Work to complete |
Below are some records; output exactly the lines from the line with "These were then" to the line with "the respective file.", both ends kept, and nothing more.
(Working data begins)
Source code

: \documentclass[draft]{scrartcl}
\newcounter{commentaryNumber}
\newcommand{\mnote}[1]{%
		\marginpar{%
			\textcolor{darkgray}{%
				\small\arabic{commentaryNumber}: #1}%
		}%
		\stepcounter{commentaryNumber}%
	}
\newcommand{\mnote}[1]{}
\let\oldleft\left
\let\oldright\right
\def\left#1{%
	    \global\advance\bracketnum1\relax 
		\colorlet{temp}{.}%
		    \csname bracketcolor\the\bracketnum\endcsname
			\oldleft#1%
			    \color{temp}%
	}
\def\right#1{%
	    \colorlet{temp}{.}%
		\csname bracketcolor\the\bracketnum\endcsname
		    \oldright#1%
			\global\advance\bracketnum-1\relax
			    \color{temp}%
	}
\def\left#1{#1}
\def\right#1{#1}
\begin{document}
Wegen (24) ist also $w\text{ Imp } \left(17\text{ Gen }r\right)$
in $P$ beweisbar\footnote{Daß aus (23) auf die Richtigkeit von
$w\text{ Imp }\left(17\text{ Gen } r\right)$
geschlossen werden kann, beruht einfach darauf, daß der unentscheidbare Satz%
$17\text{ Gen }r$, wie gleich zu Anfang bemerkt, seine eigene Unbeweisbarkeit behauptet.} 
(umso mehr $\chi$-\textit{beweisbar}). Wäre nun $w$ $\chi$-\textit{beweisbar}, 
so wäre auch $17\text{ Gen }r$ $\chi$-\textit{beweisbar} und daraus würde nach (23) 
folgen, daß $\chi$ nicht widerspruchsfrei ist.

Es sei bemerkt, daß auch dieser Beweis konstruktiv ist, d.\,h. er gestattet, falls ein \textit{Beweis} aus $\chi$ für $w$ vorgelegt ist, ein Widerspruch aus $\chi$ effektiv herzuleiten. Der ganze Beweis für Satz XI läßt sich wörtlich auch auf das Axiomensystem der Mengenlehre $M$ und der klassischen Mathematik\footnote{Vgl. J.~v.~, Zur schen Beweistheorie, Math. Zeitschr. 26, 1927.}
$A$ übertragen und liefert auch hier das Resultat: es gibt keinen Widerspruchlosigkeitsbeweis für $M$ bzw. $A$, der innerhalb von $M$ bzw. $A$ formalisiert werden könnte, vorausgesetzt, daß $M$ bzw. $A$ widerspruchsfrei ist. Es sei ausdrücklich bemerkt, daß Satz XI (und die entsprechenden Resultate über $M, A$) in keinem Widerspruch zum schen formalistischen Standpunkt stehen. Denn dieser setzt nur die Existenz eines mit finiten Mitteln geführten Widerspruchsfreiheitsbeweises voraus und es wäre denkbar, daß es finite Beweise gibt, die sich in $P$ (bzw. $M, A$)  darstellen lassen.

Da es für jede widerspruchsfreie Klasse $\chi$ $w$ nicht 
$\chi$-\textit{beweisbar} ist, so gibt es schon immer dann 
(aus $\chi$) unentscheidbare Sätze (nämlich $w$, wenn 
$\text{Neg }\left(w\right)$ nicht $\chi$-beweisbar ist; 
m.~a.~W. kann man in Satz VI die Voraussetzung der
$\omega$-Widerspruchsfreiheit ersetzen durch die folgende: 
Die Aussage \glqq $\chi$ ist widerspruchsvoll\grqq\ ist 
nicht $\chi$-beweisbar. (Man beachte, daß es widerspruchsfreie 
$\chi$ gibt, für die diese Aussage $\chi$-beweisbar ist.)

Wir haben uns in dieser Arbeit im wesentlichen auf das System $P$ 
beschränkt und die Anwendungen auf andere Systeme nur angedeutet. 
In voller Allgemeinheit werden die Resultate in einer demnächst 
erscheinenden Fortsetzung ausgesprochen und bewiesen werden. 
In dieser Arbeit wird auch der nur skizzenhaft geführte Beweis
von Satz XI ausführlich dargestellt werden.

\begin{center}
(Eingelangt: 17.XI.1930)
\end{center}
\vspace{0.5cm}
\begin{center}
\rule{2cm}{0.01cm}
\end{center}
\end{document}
(Working data ends)
(Working data begins)
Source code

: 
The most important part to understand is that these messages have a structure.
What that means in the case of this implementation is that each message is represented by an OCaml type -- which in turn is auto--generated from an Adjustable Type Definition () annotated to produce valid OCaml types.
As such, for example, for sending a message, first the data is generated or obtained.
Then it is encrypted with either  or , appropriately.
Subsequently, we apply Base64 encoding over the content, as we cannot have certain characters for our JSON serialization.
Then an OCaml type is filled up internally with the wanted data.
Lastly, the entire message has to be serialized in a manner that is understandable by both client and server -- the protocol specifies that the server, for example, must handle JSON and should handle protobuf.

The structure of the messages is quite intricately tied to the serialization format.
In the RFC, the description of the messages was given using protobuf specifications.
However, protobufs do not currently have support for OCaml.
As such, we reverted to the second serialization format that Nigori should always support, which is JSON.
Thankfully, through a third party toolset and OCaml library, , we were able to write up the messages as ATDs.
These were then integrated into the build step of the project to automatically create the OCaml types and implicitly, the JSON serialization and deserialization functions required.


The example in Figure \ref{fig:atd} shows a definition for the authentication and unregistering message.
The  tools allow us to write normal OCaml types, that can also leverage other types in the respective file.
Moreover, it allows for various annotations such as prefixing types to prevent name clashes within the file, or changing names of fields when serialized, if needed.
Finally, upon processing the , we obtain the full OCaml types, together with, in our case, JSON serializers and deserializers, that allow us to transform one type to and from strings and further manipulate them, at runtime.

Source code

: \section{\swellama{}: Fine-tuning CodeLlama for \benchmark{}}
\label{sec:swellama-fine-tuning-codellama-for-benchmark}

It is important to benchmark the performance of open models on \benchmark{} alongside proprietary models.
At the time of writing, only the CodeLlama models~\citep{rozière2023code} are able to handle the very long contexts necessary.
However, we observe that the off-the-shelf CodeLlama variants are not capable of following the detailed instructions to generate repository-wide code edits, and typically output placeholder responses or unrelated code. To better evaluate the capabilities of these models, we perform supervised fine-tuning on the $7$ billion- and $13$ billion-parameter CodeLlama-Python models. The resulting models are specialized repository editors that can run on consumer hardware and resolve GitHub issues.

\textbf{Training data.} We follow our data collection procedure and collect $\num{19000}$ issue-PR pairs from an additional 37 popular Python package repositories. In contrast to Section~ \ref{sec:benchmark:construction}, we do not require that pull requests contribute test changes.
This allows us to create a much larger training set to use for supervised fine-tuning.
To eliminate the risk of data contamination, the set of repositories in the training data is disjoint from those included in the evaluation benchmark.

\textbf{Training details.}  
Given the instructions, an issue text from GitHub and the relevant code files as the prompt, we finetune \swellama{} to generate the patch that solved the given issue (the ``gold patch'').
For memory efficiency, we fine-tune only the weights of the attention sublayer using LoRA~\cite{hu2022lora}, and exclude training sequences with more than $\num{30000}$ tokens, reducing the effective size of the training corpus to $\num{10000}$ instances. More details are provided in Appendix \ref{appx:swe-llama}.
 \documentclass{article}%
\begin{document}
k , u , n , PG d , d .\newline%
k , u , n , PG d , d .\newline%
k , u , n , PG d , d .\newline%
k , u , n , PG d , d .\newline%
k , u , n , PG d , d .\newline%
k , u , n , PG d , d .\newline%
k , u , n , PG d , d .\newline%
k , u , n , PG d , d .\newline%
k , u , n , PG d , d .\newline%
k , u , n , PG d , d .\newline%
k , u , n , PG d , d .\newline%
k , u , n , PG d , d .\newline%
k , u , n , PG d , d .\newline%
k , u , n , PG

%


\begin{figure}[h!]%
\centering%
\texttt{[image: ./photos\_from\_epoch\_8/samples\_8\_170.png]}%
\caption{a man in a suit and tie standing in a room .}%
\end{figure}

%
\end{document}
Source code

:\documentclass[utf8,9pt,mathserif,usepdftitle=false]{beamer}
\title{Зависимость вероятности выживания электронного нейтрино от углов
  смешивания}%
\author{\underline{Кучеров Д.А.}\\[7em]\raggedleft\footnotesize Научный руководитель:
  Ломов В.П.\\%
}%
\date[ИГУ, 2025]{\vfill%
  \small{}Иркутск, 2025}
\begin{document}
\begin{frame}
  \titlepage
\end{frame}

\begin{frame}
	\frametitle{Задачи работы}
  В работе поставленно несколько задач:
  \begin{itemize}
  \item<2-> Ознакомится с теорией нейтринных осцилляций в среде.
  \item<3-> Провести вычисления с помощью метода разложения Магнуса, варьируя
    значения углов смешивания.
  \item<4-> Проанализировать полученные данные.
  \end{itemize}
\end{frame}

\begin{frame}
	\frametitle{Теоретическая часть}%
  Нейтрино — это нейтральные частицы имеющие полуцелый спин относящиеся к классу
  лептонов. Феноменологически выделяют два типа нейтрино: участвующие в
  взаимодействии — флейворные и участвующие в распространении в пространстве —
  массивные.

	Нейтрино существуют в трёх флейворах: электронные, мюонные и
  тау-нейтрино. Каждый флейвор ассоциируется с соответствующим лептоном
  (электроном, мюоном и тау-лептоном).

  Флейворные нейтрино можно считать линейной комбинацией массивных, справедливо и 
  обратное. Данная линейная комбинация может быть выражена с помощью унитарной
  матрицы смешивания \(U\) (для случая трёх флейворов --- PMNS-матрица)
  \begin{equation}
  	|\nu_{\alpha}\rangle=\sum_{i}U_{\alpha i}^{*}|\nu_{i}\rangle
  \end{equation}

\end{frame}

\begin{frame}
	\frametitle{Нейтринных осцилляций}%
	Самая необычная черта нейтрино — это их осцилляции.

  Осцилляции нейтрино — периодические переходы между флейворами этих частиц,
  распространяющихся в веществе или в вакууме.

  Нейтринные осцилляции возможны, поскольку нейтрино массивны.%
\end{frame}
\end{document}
(Working data ends)
Written response |
These were then integrated into the build step of the project to automatically create the OCaml types and implicitly, the JSON serialization and deserialization functions required.


The example in Figure \ref{fig:atd} shows a definition for the authentication and unregistering message.
The  tools allow us to write normal OCaml types, that can also leverage other types in the respective file.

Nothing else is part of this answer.